There are a few tools of the trade that I always use for this.
Scissors, quilting thread, needle and pins.


I pin the binding on the back, so that the binding hugs the quilt, and the machine stitching is hidden.



I thread my needle with a single thread and knot the end. Then I use a blind stitch. Take a small bite out of the fabric on top (binding).....


.......and take a few fabric threads from the quilt (pink fabric), directly below where you took a stitch in the binding.  Then take another stitch in the binding, about a centimeter or 1/4" away from your previous stitch.  


Now we're coming close to the corner.


Pin around the corner, the miter takes its shape naturally because of the method it was sewn in part 1.  Help it along by pinning.


I take little stitches along the miter seam in the corner, going down and then coming back up again.




Continue on your merry little way, stitching until you're finished.


Now turn the quilt over and admire your handiwork.


This is my favorite method of attaching binding.  The corners look perfect every time.




Pretty on the back too.


I hope you have enjoyed the tutorial, and even found it helpful.

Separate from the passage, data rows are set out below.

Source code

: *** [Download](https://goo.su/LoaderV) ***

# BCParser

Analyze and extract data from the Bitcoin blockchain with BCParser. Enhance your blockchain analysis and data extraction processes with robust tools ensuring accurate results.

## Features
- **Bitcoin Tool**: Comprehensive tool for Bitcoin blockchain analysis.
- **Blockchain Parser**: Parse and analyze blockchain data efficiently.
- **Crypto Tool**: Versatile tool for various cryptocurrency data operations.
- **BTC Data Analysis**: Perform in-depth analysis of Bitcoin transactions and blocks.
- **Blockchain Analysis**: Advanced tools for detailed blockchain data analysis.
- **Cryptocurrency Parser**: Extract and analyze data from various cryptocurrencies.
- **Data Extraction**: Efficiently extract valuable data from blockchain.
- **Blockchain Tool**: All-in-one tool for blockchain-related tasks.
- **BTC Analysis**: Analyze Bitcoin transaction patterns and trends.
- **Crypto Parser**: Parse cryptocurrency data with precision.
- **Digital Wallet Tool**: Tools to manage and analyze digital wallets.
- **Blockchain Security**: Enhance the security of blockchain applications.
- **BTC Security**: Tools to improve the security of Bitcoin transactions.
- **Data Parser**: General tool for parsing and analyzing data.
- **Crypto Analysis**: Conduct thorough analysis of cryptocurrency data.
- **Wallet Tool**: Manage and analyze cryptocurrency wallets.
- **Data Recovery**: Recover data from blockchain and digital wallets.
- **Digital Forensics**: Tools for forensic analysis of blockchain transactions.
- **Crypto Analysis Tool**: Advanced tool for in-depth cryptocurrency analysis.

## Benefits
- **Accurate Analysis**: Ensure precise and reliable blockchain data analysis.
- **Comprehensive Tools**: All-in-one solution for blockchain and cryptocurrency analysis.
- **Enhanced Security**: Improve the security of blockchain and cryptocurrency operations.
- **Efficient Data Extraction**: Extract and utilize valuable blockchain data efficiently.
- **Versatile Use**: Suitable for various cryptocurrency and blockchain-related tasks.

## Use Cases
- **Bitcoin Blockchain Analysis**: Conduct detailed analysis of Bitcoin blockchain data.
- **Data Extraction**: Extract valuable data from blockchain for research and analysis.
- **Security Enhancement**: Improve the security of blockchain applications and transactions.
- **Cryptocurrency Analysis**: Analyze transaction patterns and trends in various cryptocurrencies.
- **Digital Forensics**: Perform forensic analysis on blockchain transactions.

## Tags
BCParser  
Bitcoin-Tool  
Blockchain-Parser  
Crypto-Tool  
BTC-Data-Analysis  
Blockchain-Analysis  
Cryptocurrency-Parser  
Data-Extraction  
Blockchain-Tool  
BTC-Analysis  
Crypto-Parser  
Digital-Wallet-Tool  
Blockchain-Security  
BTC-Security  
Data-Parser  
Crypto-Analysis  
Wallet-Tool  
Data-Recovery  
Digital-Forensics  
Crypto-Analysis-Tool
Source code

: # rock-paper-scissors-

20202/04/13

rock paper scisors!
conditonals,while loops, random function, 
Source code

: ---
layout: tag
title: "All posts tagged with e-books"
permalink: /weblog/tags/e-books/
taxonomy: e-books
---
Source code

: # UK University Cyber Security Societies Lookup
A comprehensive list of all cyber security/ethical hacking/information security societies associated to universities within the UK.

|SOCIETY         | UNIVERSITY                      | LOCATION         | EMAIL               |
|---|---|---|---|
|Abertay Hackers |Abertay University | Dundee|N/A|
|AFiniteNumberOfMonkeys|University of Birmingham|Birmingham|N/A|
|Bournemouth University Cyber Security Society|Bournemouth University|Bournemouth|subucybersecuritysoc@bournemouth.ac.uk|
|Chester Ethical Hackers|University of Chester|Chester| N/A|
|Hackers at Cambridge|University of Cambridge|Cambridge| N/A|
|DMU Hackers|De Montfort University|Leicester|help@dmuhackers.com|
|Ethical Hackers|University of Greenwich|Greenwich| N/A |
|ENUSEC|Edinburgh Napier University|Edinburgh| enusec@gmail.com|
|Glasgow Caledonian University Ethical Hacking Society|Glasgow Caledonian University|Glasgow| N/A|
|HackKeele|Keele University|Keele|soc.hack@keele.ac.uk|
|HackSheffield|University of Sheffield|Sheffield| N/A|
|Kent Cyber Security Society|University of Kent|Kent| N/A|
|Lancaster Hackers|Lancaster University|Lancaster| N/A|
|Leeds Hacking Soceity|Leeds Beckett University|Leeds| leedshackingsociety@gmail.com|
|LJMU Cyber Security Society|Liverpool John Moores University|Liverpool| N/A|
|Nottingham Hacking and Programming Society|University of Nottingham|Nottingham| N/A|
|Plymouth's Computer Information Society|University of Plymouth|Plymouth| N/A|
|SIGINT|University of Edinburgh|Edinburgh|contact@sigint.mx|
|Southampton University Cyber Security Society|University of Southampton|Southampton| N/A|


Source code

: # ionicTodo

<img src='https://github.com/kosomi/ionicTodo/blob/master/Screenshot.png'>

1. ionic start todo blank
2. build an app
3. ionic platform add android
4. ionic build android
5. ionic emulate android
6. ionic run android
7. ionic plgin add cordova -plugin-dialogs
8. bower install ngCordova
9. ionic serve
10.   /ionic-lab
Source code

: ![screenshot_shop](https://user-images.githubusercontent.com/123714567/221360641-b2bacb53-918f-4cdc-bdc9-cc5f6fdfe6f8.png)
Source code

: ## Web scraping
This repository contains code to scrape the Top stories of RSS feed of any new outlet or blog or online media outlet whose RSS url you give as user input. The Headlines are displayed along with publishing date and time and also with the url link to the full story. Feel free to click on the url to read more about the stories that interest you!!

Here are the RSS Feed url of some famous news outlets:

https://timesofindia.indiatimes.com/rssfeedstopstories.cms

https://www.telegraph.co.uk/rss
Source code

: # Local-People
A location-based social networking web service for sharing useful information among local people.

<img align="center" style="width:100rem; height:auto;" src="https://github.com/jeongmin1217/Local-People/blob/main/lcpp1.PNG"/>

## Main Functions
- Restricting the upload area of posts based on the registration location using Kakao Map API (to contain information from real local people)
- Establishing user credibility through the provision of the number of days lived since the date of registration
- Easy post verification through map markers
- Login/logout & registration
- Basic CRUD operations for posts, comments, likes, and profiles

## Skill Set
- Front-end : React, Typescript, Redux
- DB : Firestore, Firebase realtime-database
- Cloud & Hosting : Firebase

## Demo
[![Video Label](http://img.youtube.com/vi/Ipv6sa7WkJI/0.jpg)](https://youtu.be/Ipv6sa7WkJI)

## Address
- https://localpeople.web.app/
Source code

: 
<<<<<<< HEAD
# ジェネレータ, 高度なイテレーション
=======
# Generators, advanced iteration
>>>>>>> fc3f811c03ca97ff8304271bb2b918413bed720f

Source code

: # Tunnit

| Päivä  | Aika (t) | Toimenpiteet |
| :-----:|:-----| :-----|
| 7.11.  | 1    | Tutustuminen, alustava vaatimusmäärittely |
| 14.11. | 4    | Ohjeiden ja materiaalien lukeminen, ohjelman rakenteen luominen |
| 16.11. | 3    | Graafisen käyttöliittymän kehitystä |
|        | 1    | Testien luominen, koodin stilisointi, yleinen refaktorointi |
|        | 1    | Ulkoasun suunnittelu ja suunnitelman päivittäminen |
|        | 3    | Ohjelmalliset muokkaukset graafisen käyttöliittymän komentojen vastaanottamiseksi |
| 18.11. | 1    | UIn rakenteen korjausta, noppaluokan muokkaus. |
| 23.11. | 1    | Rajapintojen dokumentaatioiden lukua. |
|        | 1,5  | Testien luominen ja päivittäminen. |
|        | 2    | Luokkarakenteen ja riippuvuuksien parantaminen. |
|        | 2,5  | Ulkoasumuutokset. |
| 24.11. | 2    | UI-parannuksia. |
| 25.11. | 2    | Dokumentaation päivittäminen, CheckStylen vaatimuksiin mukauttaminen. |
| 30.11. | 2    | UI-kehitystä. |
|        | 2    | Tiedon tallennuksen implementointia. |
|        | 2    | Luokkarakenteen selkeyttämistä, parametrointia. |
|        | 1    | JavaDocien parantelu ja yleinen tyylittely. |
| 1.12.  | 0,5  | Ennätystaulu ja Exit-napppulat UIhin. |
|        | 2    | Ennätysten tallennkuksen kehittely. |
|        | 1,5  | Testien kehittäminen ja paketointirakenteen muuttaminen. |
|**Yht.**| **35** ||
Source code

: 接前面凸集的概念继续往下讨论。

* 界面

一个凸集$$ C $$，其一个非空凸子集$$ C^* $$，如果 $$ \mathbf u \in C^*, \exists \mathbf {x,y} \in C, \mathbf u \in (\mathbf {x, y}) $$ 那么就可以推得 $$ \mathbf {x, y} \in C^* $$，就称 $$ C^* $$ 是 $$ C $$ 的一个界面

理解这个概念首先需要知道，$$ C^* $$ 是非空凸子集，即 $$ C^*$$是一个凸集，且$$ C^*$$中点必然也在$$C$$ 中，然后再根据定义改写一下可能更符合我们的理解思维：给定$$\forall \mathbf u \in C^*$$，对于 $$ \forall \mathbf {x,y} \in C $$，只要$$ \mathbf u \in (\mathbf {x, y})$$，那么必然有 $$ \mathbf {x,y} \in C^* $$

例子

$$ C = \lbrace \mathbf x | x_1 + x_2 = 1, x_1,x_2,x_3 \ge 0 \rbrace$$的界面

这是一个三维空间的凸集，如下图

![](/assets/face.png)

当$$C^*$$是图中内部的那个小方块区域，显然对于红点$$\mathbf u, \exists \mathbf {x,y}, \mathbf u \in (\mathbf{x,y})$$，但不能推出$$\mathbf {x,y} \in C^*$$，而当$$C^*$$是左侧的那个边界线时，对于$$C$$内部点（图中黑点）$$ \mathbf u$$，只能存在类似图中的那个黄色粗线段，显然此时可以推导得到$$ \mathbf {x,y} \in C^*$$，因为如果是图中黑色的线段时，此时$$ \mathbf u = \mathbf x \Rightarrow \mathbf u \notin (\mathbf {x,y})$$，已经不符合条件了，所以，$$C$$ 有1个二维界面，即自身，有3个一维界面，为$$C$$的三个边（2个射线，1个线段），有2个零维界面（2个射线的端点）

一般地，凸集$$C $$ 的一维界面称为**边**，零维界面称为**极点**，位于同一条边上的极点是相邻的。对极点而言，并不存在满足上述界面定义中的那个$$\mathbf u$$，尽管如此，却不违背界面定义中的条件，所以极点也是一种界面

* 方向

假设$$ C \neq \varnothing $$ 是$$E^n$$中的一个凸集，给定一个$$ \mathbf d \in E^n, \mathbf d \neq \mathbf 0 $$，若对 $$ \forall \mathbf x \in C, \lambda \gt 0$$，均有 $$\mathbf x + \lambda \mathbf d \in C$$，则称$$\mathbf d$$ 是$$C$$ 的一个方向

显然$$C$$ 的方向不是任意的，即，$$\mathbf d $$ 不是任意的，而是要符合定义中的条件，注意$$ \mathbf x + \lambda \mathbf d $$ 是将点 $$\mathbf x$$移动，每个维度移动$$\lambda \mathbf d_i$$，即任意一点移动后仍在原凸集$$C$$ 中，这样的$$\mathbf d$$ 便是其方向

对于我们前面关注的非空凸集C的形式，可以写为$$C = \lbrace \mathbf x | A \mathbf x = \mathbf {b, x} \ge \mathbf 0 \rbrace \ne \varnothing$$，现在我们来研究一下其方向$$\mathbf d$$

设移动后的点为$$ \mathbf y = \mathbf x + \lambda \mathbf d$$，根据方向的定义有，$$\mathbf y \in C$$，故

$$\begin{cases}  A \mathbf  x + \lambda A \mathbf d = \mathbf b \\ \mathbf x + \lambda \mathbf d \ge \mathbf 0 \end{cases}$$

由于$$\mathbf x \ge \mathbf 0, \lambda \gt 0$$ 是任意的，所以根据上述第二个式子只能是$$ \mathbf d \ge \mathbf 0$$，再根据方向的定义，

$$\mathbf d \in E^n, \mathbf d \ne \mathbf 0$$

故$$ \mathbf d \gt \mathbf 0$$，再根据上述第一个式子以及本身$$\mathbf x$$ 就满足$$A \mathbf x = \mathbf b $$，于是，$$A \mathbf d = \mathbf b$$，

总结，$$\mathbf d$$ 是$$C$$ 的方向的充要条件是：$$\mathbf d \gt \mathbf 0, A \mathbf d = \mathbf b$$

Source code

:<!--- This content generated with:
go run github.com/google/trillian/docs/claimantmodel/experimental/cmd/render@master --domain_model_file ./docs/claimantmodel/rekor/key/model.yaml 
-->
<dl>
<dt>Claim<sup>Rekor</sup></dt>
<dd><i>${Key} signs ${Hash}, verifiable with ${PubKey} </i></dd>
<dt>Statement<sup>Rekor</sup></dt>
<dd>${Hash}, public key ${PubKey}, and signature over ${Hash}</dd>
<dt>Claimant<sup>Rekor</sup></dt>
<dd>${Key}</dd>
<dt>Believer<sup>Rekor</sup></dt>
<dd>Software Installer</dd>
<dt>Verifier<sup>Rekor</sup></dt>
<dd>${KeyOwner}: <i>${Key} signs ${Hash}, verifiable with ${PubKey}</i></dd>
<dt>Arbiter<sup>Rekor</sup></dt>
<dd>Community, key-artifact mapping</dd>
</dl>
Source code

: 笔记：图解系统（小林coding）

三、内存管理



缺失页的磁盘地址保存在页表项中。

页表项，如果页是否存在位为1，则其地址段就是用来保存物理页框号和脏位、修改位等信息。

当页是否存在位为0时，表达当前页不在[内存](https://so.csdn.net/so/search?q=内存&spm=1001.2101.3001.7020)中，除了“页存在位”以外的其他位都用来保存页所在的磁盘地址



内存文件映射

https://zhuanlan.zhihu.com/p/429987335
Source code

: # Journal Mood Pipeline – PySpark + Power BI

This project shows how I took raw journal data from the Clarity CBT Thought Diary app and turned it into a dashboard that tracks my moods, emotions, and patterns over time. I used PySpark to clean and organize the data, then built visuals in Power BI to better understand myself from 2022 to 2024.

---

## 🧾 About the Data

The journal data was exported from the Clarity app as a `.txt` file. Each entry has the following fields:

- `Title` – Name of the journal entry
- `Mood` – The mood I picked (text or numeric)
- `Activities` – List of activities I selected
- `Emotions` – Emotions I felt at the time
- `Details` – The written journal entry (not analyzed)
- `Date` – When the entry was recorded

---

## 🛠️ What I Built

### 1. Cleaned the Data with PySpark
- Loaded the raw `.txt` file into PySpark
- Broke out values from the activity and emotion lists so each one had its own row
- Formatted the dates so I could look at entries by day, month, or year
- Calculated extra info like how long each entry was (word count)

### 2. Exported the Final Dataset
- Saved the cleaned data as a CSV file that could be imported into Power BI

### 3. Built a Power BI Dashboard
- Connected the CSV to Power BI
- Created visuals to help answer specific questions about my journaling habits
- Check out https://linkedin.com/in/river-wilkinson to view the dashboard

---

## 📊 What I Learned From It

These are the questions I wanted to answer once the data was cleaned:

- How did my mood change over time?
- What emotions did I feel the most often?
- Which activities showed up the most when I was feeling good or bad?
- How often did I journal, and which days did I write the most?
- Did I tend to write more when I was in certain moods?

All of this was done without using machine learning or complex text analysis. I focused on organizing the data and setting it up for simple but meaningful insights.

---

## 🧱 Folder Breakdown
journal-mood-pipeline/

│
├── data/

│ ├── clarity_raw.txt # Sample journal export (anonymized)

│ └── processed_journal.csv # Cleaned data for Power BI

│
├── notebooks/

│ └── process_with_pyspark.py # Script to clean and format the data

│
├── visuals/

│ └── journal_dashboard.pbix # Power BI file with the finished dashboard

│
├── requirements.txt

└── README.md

I always look forward to binding my quilts.  I can grab my tools, stretch out my legs and hand sew while I watch or listen to the TV. 


My little quilt is colorful, do you think it looks good on the chair?


My cute little "grandmother" looks nice on the mini quilt. My mother sculpted her.  She has a faraway, pensive look in her eyes.  She has lived a rich life and when she sits down to sew all of the many warm memories of children and grandchildren and friends flow through her mind as she thinks and quilts.
She looks kind of sad though, maybe all she has left to keep her company are her memories and her quilts.....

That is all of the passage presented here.